Some potential inferences from the microeconomic research on banking technologies
This research points to some potential general inferences about new technologies. First, there is a
multiplicity of different actual and measured effects of new technologies on productivity growth and industry
structure. Some new technologies – such as ATMs in the early 1980s and possibly Internet banking currently
or in the near future – may increase productivity significantly in terms of the quality of the service to the
consumer, but these benefits may not be easily measured. Firms may provide the higher quality without
charging the full costs due to competitive pressures. In contrast, some new technologies – such as the
innovations in processing electronic payments – may have very significant and easily observable effects in
terms of productivity gains and increased scale economies. Some new technologies – such as innovations in
information exchanges – may alternatively have significant benefits that can only be measured with
nontraditional methods, such as examining the composition of the loan portfolio.
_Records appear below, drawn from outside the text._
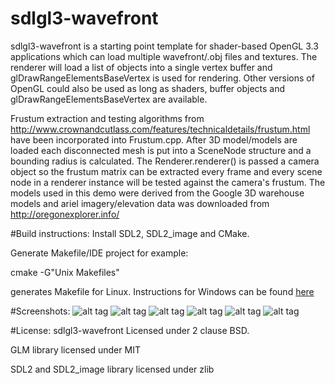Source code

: # sdlgl3-wavefront

sdlgl3-wavefront is a starting point template for shader-based OpenGL 3.3 applications which can load multiple wavefront/.obj files and textures. The renderer will load a list of objects into a single vertex buffer and glDrawRangeElementsBaseVertex is used for rendering. Other versions of OpenGL could also be used as long as shaders, buffer objects and glDrawRangeElementsBaseVertex are available.

Frustum extraction and testing algorithms from http://www.crownandcutlass.com/features/technicaldetails/frustum.html have been incorporated into Frustum.cpp. After 3D model/models are loaded each disconnected mesh is put into a SceneNode structure and a bounding radius is calculated. The Renderer.renderer() is passed a camera object so the frustum matrix can be extracted every frame and every scene node in a renderer instance will be tested against the camera's frustum. The models used in this demo were derived from the Google 3D warehouse models and ariel imagery/elevation data was downloaded from http://oregonexplorer.info/

#Build instructions:
Install SDL2, SDL2_image and CMake.

Generate Makefile/IDE project for example:

cmake -G"Unix Makefiles"

generates Makefile for Linux.
Instructions for Windows can be found [here](doc/Windows_Dev_Setup.html)

#Screenshots:
![alt tag](https://raw.githubusercontent.com/chrisliebert/sdlgl3-wavefront/master/sdlgl3-wavefront_screenshot1.jpg)
![alt tag](https://raw.githubusercontent.com/chrisliebert/sdlgl3-wavefront/master/sdlgl3-wavefront_screenshot2.jpg)
![alt tag](https://raw.githubusercontent.com/chrisliebert/sdlgl3-wavefront/master/sdlgl3-wavefront_screenshot3.jpg)
![alt tag](https://raw.githubusercontent.com/chrisliebert/sdlgl3-wavefront/master/sdlgl3-wavefront_screenshot4.jpg)
![alt tag](https://raw.githubusercontent.com/chrisliebert/sdlgl3-wavefront/master/sdlgl3-wavefront_screenshot5.jpg)
![alt tag](https://raw.githubusercontent.com/chrisliebert/sdlgl3-wavefront/master/sdlgl3-wavefront_screenshot6.jpg)

#License:
sdlgl3-wavefront Licensed under 2 clause BSD.

GLM library licensed under MIT

SDL2 and SDL2_image library licensed under zlib
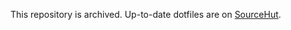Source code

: This repository is archived.
Up-to-date dotfiles are on [SourceHut](https://git.sr.ht/~deckard/dotfiles).
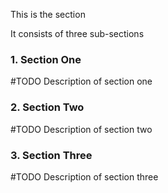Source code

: This is the <name/> section

It consists of three sub-sections

### 1. Section One
#TODO Description of section one

### 2. Section Two
#TODO Description of section two

### 3. Section Three
#TODO Description of section three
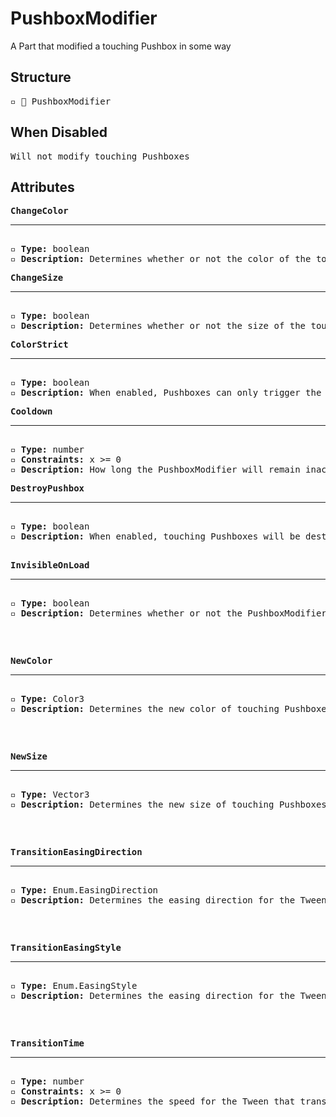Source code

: # PushboxModifier

A Part that modified a touching Pushbox in some way

## Structure
<pre>
▫️ 🔲 PushboxModifier
</pre>

## When Disabled
<pre>
Will not modify touching Pushboxes
</pre>

## Attributes
<pre>
<b>ChangeColor</b>  
<hr>
▫️ <b>Type:</b> boolean  
▫️ <b>Description:</b> Determines whether or not the color of the touching Pushbox should be changed
</pre>

<pre>
<b>ChangeSize</b>  
<hr>
▫️ <b>Type:</b> boolean  
▫️ <b>Description:</b> Determines whether or not the size of the touching Pushbox should be changed
</pre>

<pre>
<b>ColorStrict</b>  
<hr>
▫️ <b>Type:</b> boolean  
▫️ <b>Description:</b> When enabled, Pushboxes can only trigger the PushboxModifier when they match the color of the PushboxModifier
</pre>

<pre>
<b>Cooldown</b>  
<hr>
▫️ <b>Type:</b> number  
▫️ <b>Constraints:</b> x >= 0  
▫️ <b>Description:</b> How long the PushboxModifier will remain inactive after being activated
</pre>

<pre>
<b>DestroyPushbox</b>  
<hr>
▫️ <b>Type:</b> boolean  
▫️ <b>Description:</b> When enabled, touching Pushboxes will be destroyed

<pre>
<b>InvisibleOnLoad</b>  
<hr>
▫️ <b>Type:</b> boolean  
▫️ <b>Description:</b> Determines whether or not the PushboxModifier should be invisible when the Tower loads
</pre>

<pre>
<b>NewColor</b>  
<hr>
▫️ <b>Type:</b> Color3   
▫️ <b>Description:</b> Determines the new color of touching Pushboxes
</pre>

<pre>
<b>NewSize</b>  
<hr>
▫️ <b>Type:</b> Vector3   
▫️ <b>Description:</b> Determines the new size of touching Pushboxes
</pre>

<pre>
<b>TransitionEasingDirection</b>  
<hr>
▫️ <b>Type:</b> Enum.EasingDirection  
▫️ <b>Description:</b> Determines the easing direction for the Tween that transitions the touching Pushbox to its new state
</pre>

<pre>
<b>TransitionEasingStyle</b>  
<hr>
▫️ <b>Type:</b> Enum.EasingStyle 
▫️ <b>Description:</b> Determines the easing direction for the Tween that transitions the touching Pushbox to its new state
</pre>

<pre>
<b>TransitionTime</b>  
<hr>
▫️ <b>Type:</b> number
▫️ <b>Constraints:</b> x >= 0  
▫️ <b>Description:</b> Determines the speed for the Tween that transitions the touching Pushbox to its new state
</pre>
Second, the research on banking technologies suggests that most of the important new technologies
were generally adopted earlier by large firms than small firms. Large banks have generally been first to 1)
adopt transactional Internet websites, 2) use electronic payments technologies, and 3) employ the SBCS
technology, although there are exceptions, such as some of the new Internet-only banks.
Conclusions
Research on the banking industry provides a wealth of information about technological progress.
Banks intensively use modern technologies and the detailed data on this industry allow for investigations of the
effects of advances in both IT and financial technologies and in both “front-office” and “back-office”
technologies. Banking industry data give opportunities to investigate examples in which individual
technological changes can be observed and some of their effects can be measured. The detailed data also
allows researchers to link technological progress to productivity and other indicators of performance using multiproduct cost and profit functions and other methods. These methods help account for improvements in
service quality and variety and address other difficulties inherent in the use of labor productivity indexes. The
banking data also allow for analysis of the effects of technological progress on banking industry structure – or
the extent to which technological progress facilitates consolidation – using statistics on bank scale, distances,
and mergers and acquisitions (M&As).